For Graham Cracker Crust

For Topping

    Directions

    Piña Colada Cream Pie is a cool, creamy, and indulgent no‑bake dessert layered with sweet pineapple and rich coconut flavor. Topped with golden toasted coconut, this refreshing pie tastes like a slice of the tropics and is perfect for spring and summer gatherings.

    Step1

    In a food processor, add about 16 full sheets of graham crackers and pulse until they form 2 cups of fine crumbs. Add 1/4 cup of granulated sugar and 1/2 cup of melted butter, then pulse again until the mixture is fully combined and resembles wet sand.

    Step2

    Pour the graham cracker mixture into a 9‑inch pie plate and press it firmly into the bottom and up the sides, using the flat bottom of a drinking glass to create an even, compact crust.
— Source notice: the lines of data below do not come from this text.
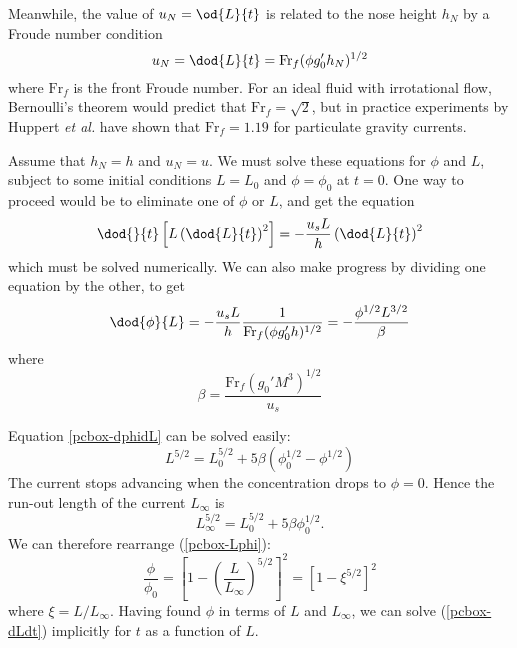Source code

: Meanwhile, the value of $u_N = \od{L}{t}$ is related to the nose height $h_N$ by a Froude number condition
\begin{equation}
u_N = \dod{L}{t} = \mathrm{Fr}_f (\phi g_0' h_N)^{1/2} 
 \label{pcbox-dLdt}
\end{equation}
where $\mathrm{Fr}_f$ is the front Froude number. For an ideal fluid with irrotational flow, Bernoulli's theorem would predict that $\mathrm{Fr}_f = \sqrt{2}$, but in practice experiments by Huppert \textit{et al.} have shown that $\mathrm{Fr}_f = 1.19$ for particulate gravity currents. 

Assume that $h_N = h$ and $u_N = u$. We must solve these equations for $\phi$ and $L$, subject to some initial conditions $L=L_0$ and $\phi=\phi_0$ at $t=0$. One way to proceed would be to eliminate one of $\phi$ or $L$, and get the equation
\begin{equation}
 \dod{}{t}\left[ L\left( \dod{L}{t}\right)^2 \right] = -\frac{u_s L}{h} \left(\dod{L}{t}\right)^2
\end{equation}
which must be solved numerically. We can also make progress by dividing one equation by the other, to get
\begin{equation}
\dod{\phi}{L} = -\frac{u_s L}{h} \frac{1}{\mathrm{Fr}_f (\phi g_0' h)^{1/2}} = -\frac{\phi^{1/2} L^{3/2}}{\beta} 
 \label{pcbox-dphidL}
\end{equation}
where
\begin{equation}
\beta = \frac{\mathrm{Fr}_f (g_0' M^3)^{1/2}}{u_s}
\end{equation}

Equation \ref{pcbox-dphidL} can be solved easily:
\begin{equation}
 L^{5/2} =  L_0^{5/2} + 5\beta \left(\phi_0^{1/2} - \phi^{1/2} \right) 
 \label{pcbox-Lphi}
\end{equation}
The current stops advancing when the concentration drops to $\phi = 0$. Hence the run-out length of the current $L_\infty$ is
\begin{equation}
 L_\infty^{5/2} =  L_0^{5/2} + 5\beta \phi_0^{1/2}.
\end{equation}
We can therefore rearrange (\ref{pcbox-Lphi}):
\begin{equation}
 \frac{\phi}{\phi_0} = \left[ 1-\left(\frac{L}{L_\infty}\right)^{5/2} \right]^2 = \left[ 1 - \xi^{5/2} \right]^2
\end{equation}
where $\xi = L/L_\infty$. 
Having found $\phi$ in terms of $L$ and $L_\infty$, we can solve (\ref{pcbox-dLdt}) implicitly for $t$ as a function of $L$.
Chill the crust in the refrigerator for 30–40 minutes to help it set.

    Step3

    Drain the crushed pineapple thoroughly, then spread it onto a paper‑towel‑lined plate. Gently blot the pineapple to remove as much excess moisture as possible—this helps keep your Piña Colada Cream Pie filling thick and creamy. Set aside.

    Step4

    In a small bowl, whisk together 1/4 cup cornstarch and 1/4 cup cold water until smooth, then set it aside. This slurry will help thicken the creamy coconut filling for your Piña Colada Cream Pie.

    Step5

    In a medium saucepan over medium heat, whisk together one 13.5‑ounce can of coconut milk, 1/2 cup of sugar, 1/2 cup of cream cheese, 1 teaspoon of vanilla extract, and 1 teaspoon of coconut extract until the mixture is silky smooth. This creates the rich, creamy coconut filling that gives your Piña Colada Cream Pie its signature tropical flavor.

    Step6

    Pour the cornstarch slurry into the warm coconut mixture, stirring continuously until it thickens, turns creamy, and reaches a pudding-like consistency.

    Step7

    Remove the saucepan from the heat. Stir in the drained crushed pineapple, then set the mixture aside and allow it to cool completely before assembling your Piña Colada Cream Pie.

    Step8

    Once the filling is fully chilled, gently fold in 1 cup of whipped cream or whipped topping until the mixture is light, fluffy, and evenly combined.

    Step9

    Pour the filling into the prepared pie crust, smoothing the top so it’s evenly spread. Chill the pie for several hours—or overnight—until the filling is fully set and perfectly creamy.

    Step10

    While the pie is chilling, toast the coconut for the topping. Add 1/4 cup of sweetened shredded coconut to a small dry skillet over medium heat and cook, stirring often, until it turns lightly golden brown and fragrant. Remove from heat and allow to completely cool before using.

    Step11

    Once both the pie and the toasted coconut are completely cool, sprinkle the coconut evenly over the top. Slice and serve with a dollop or swirl of whipped topping and a maraschino cherry for the perfect Piña Colada finish.

    Step12

    Enjoy!🌴

    Conclusion

    Kitchen Tools :

    Need some tools or ingredients to make this recipe? Use my Amazon Affiliate links to shop. I will make a small commission and it doesn't cost you any extra. Thank you for visiting.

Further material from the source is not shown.